La métaphysique n’a pas dit son dernier mot

Entrevue avec Pol Quadens

Designer, sculpteur et aussi philosophe autodidacte, le Bruxellois Pol Quadens vient de sortir son deuxième ouvrage, Philosophie du devenir. Essai pour une compréhension du monde dans son histoire et son devenir, aux éditions Le Lys bleu, une suite assez logique de Philosophie de la soustraction (éditions Les Impliqués, 2023). Rencontre en avril dernier, propos recueillis par Bernard Legros.

Vous postulez que l’âme et l’esprit existent. Vous considérez-vous comme un métaphysicien ?

Oui, dans le sens où la métaphysique est la base de la philosophie, au départ aristotélicienne. Tout ce qui relève de l’âme, de l’esprit, de la conscience, de la substance, de l’essence, qui sont des phénomènes métaphysiques, m’intéresse. Ce n’est plus à la mode, mais peu importe.

La philosophie est-elle un antidote aux malheurs du monde ? Ne peut-elle être dévoyée par ceux qu’on appelle les « filousophes » ou les « philodoxes » ? Comment faire la part des choses ?
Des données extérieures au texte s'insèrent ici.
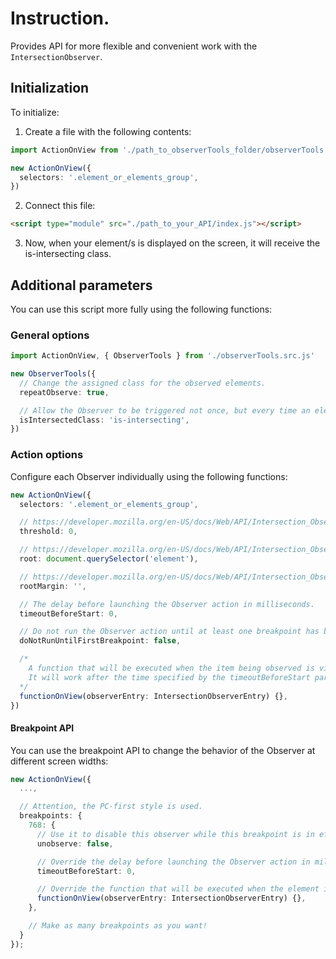 # Instruction.

Provides API for more flexible and convenient work with the `IntersectionObserver`. <br>

## Initialization

To initialize:

1. Create a file with the following contents:

```ts
import ActionOnView from './path_to_observerTools_folder/observerTools.src.js'

new ActionOnView({
  selectors: '.element_or_elements_group',
})
```

2. Connect this file:

```html
<script type="module" src="./path_to_your_API/index.js"></script>
```

3. Now, when your element/s is displayed on the screen, it will receive the is-intersecting class.

## Additional parameters

You can use this script more fully using the following functions:

### General options

```ts
import ActionOnView, { ObserverTools } from './observerTools.src.js'

new ObserverTools({
  // Change the assigned class for the observed elements.
  repeatObserve: true,

  // Allow the Observer to be triggered not once, but every time an element is observed on the screen.
  isIntersectedClass: 'is-intersecting',
})
```

### Action options

Configure each Observer individually using the following functions:

```ts
new ActionOnView({
  selectors: '.element_or_elements_group',

  // https://developer.mozilla.org/en-US/docs/Web/API/Intersection_Observer_API#threshold
  threshold: 0,

  // https://developer.mozilla.org/en-US/docs/Web/API/Intersection_Observer_API#root
  root: document.querySelector('element'),

  // https://developer.mozilla.org/en-US/docs/Web/API/Intersection_Observer_API#rootmargin
  rootMargin: '',

  // The delay before launching the Observer action in milliseconds.
  timeoutBeforeStart: 0,

  // Do not run the Observer action until at least one breakpoint has been reached.
  doNotRunUntilFirstBreakpoint: false,

  /* 
    A function that will be executed when the item being observed is visible on the screen.
    It will work after the time specified by the timeoutBeforeStart parameter.
  */
  functionOnView(observerEntry: IntersectionObserverEntry) {},
})
```

#### Breakpoint API

You can use the breakpoint API to change the behavior of the Observer at different screen widths:

```ts
new ActionOnView({
  ...,

  // Attention, the PC-first style is used.
  breakpoints: {
    768: {
      // Use it to disable this observer while this breakpoint is in effect.
      unobserve: false,

      // Override the delay before launching the Observer action in milliseconds.
      timeoutBeforeStart: 0,

      // Override the function that will be executed when the element is being observed.
      functionOnView(observerEntry: IntersectionObserverEntry) {},
    },

    // Make as many breakpoints as you want!
  }
});
```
Dès qu’on ressent la présence d’un marchand qui veut nous fourguer quelque chose, on est dans le domaine de la filousophie, devenue importante de nos jours où les individus sont en perte de repères, les cherchent dans les religions, les croyances et même dans une certaine philosophie. Or celle-ci est un travail, pas une solution, elle pose des questions avant d’éventuellement apporter des réponses. Le concret, le matériel, le dogme n’apaise ni l’esprit, ni l’âme. Par contre, la liberté fait suite à la recherche, à la curiosité, à la volonté de comprendre le monde. Mon but est d’essayer d’apporter des clés de compréhension du monde dans sa totalité.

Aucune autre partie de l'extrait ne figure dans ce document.